There USED to be, but we had a President and a Congress move that money into the general money fund pool.

Like to get your hands on the asshat? Can't. He's dead now.

I know you're thinking it must have been some prick Republican guy that did this.

But wait... it was LBJ!!

That's right Lyndon Baines Johnson a LIBERAL DEMOCRAT and his LIBERAL DEMOCRTIC Congress that did this in order to pay for LBJ's "Great Society" of welfare give-a-ways!

Now who is the Party of the working man. Sure the fuck isn't the Democrats!
Everything these guys touch turns to shit. And history PROVES me correct .



Anyone have a source for the statements in red? I have yet to find anything that backs this up. Seems to me the Social Security Trust Fund has never been a "separate" fund in the sense that there is a bank account somewhere that all the money usd to go into and come out of. It's always been simply a source of revenue for the .gov that has been accounted for and that the money that people are "supposed" to get back is "federally guaranteed" as it has been put into bonds, while the "revenue" made off the bonds is spent ad general surplus.

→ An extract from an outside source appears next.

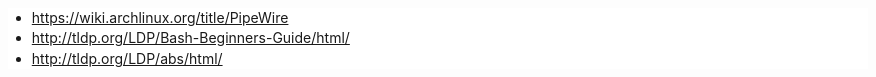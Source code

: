- https://wiki.archlinux.org/title/PipeWire
- http://tldp.org/LDP/Bash-Beginners-Guide/html/
- http://tldp.org/LDP/abs/html/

Someone clear this up for me...
4/27/2005 8:48:46 AM EDT
[#35]

Quoted:

Quoted:
yeah , but is there a way i don't have  to pay into SS.
Is there something that says i must pay SS.



Sure there is a way not to have to pay SS taxes.

Become a Federal employee.

They don't pay SS taxes.

They have their own retirement plan that is vastly superior to SS.

That means that the people running SS don't pay into it and have a better plan.

Ironic, isn't it?



Really.  I don't pay SS taxes?  That is news to me.  Any idea how I get back the $800+ per month that is deducted from my check.  You don't know of what you speak - unless you don't consider the military federal employees.